The underlying premise for IGraph is that the vertices of the graph are (indexed by) the integers 0 .. n -1. The class provides the methods SetVrtxSize() and AddEdge() which facilitate the construction of any integer-vertexed graph. Access to graph elements is intended to be through an IGraph::Iterator object (discussed below).
The adjacency matrix representation assumes the graph G has vertices v0 ... vn -1 indexed on the integers 0 ... n - 1. An adjacency matrix M representing G sets M(i,j) = 1 to signify an edge from vertex vi to vertex vj in G and M(i,j) = 0 when G has no edge from vi to vj.
The adjacency matrix representation is attractive for its simplicity and for the fast random access to edge information in the graph it provides. It is the most widely used representation in mathematical settings. The adjacency matrix representation is straightforward to implement as follows:
class Ungraph
{
protected:
TMatrix < int > adjMatrix;
public:
void AddEdge(x, y)
{
adjMatrix[x][y] = 1;
adjMatrix[y][x] = 1;
}
} ;
class Digraph
{
protected:
TMatrix < int > adjMatrix;
public:
void AddEdge(x, y)
{
adjMatrix[x][y] = 1;
}
} ;
Of course, other methods would be added to these classes. The above is just a bare-bones starting point.

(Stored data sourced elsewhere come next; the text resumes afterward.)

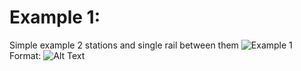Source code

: # Example 1:
Simple example 2 stations and single rail between them
![Example 1](\images\esempio1.png)
Format: ![Alt Text](url)
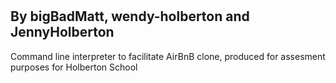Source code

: <h1></h1>
<h2>By bigBadMatt, wendy-holberton and JennyHolberton</h2>
Command line interpreter to facilitate AirBnB clone, produced for assesment purposes for Holberton School
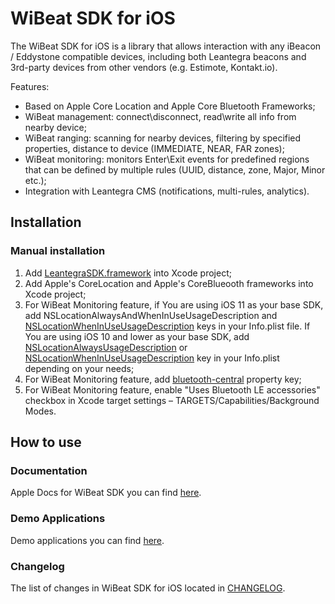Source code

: # WiBeat SDK for iOS #

The WiBeat SDK for iOS is a library that allows interaction with any iBeacon / Eddystone compatible devices, including both Leantegra beacons and 3rd-party devices from other vendors (e.g. Estimote, Kontakt.io).

Features:
- Based on Apple Core Location and Apple Core Bluetooth Frameworks;
- WiBeat management: connect\disconnect, read\write all info from nearby device;
- WiBeat ranging: scanning for nearby devices, filtering by specified properties, distance to device (IMMEDIATE, NEAR, FAR zones);
- WiBeat monitoring: monitors Enter\Exit events for predefined regions that can be defined by multiple rules (UUID, distance, zone, Major, Minor etc.);
- Integration with Leantegra CMS (notifications, multi-rules, analytics).

## Installation

### Manual installation

1. Add [LeantegraSDK.framework](https://github.com/leantegra/iOSWiBeatSDK/blob/master/WiBeatSDK/LeantegraSDK.framework) into Xcode project; 
2. Add Apple's CoreLocation and Apple's CoreBlueooth frameworks into Xcode project;
3. For WiBeat Monitoring feature, if You are using iOS 11 as your base SDK, add NSLocationAlwaysAndWhenInUseUsageDescription and [NSLocationWhenInUseUsageDescription](https://developer.apple.com/library/content/documentation/General/Reference/InfoPlistKeyReference/Articles/CocoaKeys.html#//apple_ref/doc/uid/TP40009251-SW26) keys in your Info.plist file.
   If You are using iOS 10 and lower as your base SDK, add [NSLocationAlwaysUsageDescription](https://developer.apple.com/library/ios/documentation/General/Reference/InfoPlistKeyReference/Articles/CocoaKeys.html#//apple_ref/doc/uid/TP40009251-SW18) or [NSLocationWhenInUseUsageDescription](https://developer.apple.com/library/content/documentation/General/Reference/InfoPlistKeyReference/Articles/CocoaKeys.html#//apple_ref/doc/uid/TP40009251-SW26) key in your Info.plist depending on your needs;
4. For WiBeat Monitoring feature, add [bluetooth-central](https://developer.apple.com/library/content/documentation/NetworkingInternetWeb/Conceptual/CoreBluetooth_concepts/CoreBluetoothBackgroundProcessingForIOSApps/PerformingTasksWhileYourAppIsInTheBackground.html#//apple_ref/doc/uid/TP40013257-CH7-SW7) property key;
5. For WiBeat Monitoring feature, enable "Uses Bluetooth LE accessories" checkbox in Xcode target settings – TARGETS/Capabilities/Background Modes.

## How to use

### Documentation

Apple Docs for WiBeat SDK you can find [here](http://leantegra.github.io/iOSWiBeatSDK/AppleDocs/).

### Demo Applications

Demo applications you can find [here](https://github.com/leantegra/iOSWiBeatSDK/tree/master/Demos).

### Changelog

The list of changes in WiBeat SDK for iOS located in [CHANGELOG](https://github.com/leantegra/iOSWiBeatSDK/blob/master/CHANGELOG.md).
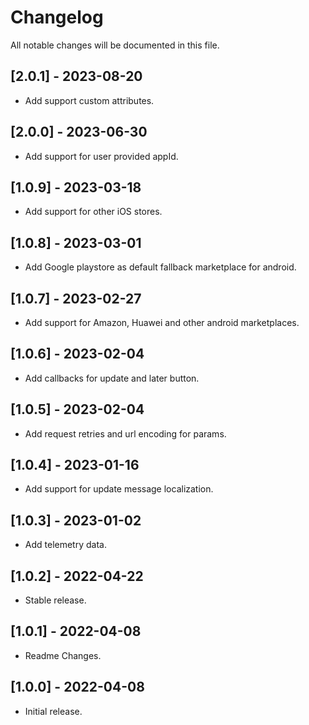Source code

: # Changelog

All notable changes will be documented in this file.

## [2.0.1] - 2023-08-20
* Add support custom attributes.

## [2.0.0] - 2023-06-30
* Add support for user provided appId.

## [1.0.9] - 2023-03-18
* Add support for other iOS stores.

## [1.0.8] - 2023-03-01
* Add Google playstore as default fallback marketplace for android.

## [1.0.7] - 2023-02-27
* Add support for Amazon, Huawei and other android marketplaces.

## [1.0.6] - 2023-02-04
* Add callbacks for update and later button.

## [1.0.5] - 2023-02-04
* Add request retries and url encoding for params.

## [1.0.4] - 2023-01-16
* Add support for update message localization.

## [1.0.3] - 2023-01-02
* Add telemetry data.

## [1.0.2] - 2022-04-22
* Stable release.

## [1.0.1] - 2022-04-08
* Readme Changes.

## [1.0.0] - 2022-04-08
* Initial release.
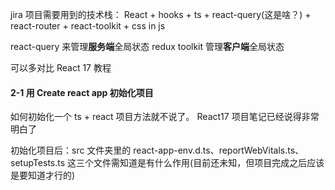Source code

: jira 项目需要用到的技术栈： React + hooks + ts + react-query(这是啥？) + react-router + react-toolkit + css in js

react-query 来管理**服务端**全局状态
redux toolkit 管理**客户端**全局状态

可以多对比 React 17 教程

#### 2-1 用 Create react app 初始化项目

如何初始化一个 ts + react 项目方法就不说了。 React17 项目笔记已经说得非常明白了

初始化项目后：src 文件夹里的 react-app-env.d.ts、reportWebVitals.ts、setupTests.ts 这三个文件需知道是有什么作用(目前还未知，但项目完成之后应该是要知道才行的)
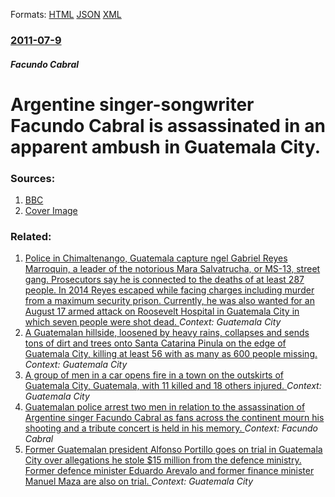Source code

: 
Formats: [HTML](/news/2011/07/9/argentine-singer-songwriter-facundo-cabral-is-assassinated-in-an-apparent-ambush-in-guatemala-city.html)  [JSON](/news/2011/07/9/argentine-singer-songwriter-facundo-cabral-is-assassinated-in-an-apparent-ambush-in-guatemala-city.json)  [XML](/news/2011/07/9/argentine-singer-songwriter-facundo-cabral-is-assassinated-in-an-apparent-ambush-in-guatemala-city.xml)  

### [2011-07-9](/news/2011/07/9/index.md)

##### Facundo Cabral
# Argentine singer-songwriter Facundo Cabral is assassinated in an apparent ambush in Guatemala City. 




### Sources:

1. [BBC](http://www.bbc.co.uk/news/world-latin-america-14093876)
1. [Cover Image](https://ichef.bbci.co.uk/news/1024/media/images/53957000/jpg/_53957343_012413342-1.jpg)

### Related:

1. [Police in Chimaltenango, Guatemala capture ngel Gabriel Reyes Marroquin, a leader of the notorious Mara Salvatrucha, or MS-13, street gang. Prosecutors say he is connected to the deaths of at least 287 people. In 2014 Reyes escaped while facing charges including murder from a maximum security prison. Currently, he was also wanted for an August 17 armed attack on Roosevelt Hospital in Guatemala City in which seven people were shot dead. ](/news/2017/10/13/police-in-chimaltenango-guatemala-capture-angel-gabriel-reyes-marroquin-a-leader-of-the-notorious-mara-salvatrucha-or-ms-13-street-gang.md) _Context: Guatemala City_
2. [A Guatemalan hillside, loosened by heavy rains, collapses and sends tons of dirt and trees onto Santa Catarina Pinula on the edge of Guatemala City, killing at least 56 with as many as 600 people missing. ](/news/2015/10/2/a-guatemalan-hillside-loosened-by-heavy-rains-collapses-and-sends-tons-of-dirt-and-trees-onto-santa-catarina-pinula-on-the-edge-of-guatema.md) _Context: Guatemala City_
3. [A group of men in a car opens fire in a town on the outskirts of Guatemala City, Guatemala, with 11 killed and 18 others injured. ](/news/2013/09/8/a-group-of-men-in-a-car-opens-fire-in-a-town-on-the-outskirts-of-guatemala-city-guatemala-with-11-killed-and-18-others-injured.md) _Context: Guatemala City_
4. [Guatemalan police arrest two men in relation to the assassination of Argentine singer Facundo Cabral as fans across the continent mourn his shooting and a tribute concert is held in his memory. ](/news/2011/07/12/guatemalan-police-arrest-two-men-in-relation-to-the-assassination-of-argentine-singer-facundo-cabral-as-fans-across-the-continent-mourn-his.md) _Context: Facundo Cabral_
5. [Former Guatemalan president Alfonso Portillo goes on trial in Guatemala City over allegations he stole $15 million from the defence ministry. Former defence minister Eduardo Arevalo and former finance minister Manuel Maza are also on trial. ](/news/2011/01/21/former-guatemalan-president-alfonso-portillo-goes-on-trial-in-guatemala-city-over-allegations-he-stole-15-million-from-the-defence-ministry.md) _Context: Guatemala City_
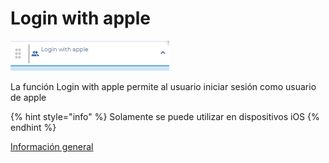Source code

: # Login with apple

![](../../../../.gitbook/assets/image%20%28608%29.png)

La función Login with apple permite al usuario iniciar sesión como usuario de apple

{% hint style="info" %}
Solamente se puede utilizar en dispositivos iOS
{% endhint %}

[Información general](https://docs.apphive.io/reference/funciones/informacion-general-de-las-funciones) 

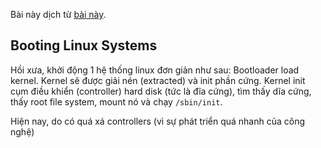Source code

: Bài này dịch từ [bài này](https://web.archive.org/web/20150430223035/http://archlinux.me/brain0/2010/02/13/early-userspace-in-arch-linux/).

## Booting Linux Systems

Hồi xưa, khởi động 1 hệ thống linux đơn giản như sau: Bootloader load kernel. Kernel sẽ được giải nén (extracted) và init phần cứng. Kernel init cụm điều khiển (controller) hard disk (tức là đĩa cứng), tìm thấy dĩa cứng, thấy root file system, mount nó và chạy `/sbin/init`.

Hiện nay, do có quá xá controllers (vì sự phát triển quá nhanh của công nghệ)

The adjacency matrix representation has very fast access to edge information using the matrix bracket double operator and fixed storage size:
edge access time = Θ(1)
storage size = Θ(n2)
The fixed storage requirement of adjacency matrices can be a disadvantage for graphs with few edges, because the matrix stores "no information" in lots of places, thus using memory unnecesarily.
For example, suppose a graph has about as many edges as it does vertices, as is the case in many practical applications of graphs. (Such graphs are called sparse or sparsely connected.) Then most entries in an adjacency matrix are used to store 0 to indicate an edge does not exist. Note that a matrix with n rows and columns has n2 entries. The adjacency matrix for a sparse graph would have Θ(n2 - n) = Θ(n2) entries that are zero, corresponding to "no edge here".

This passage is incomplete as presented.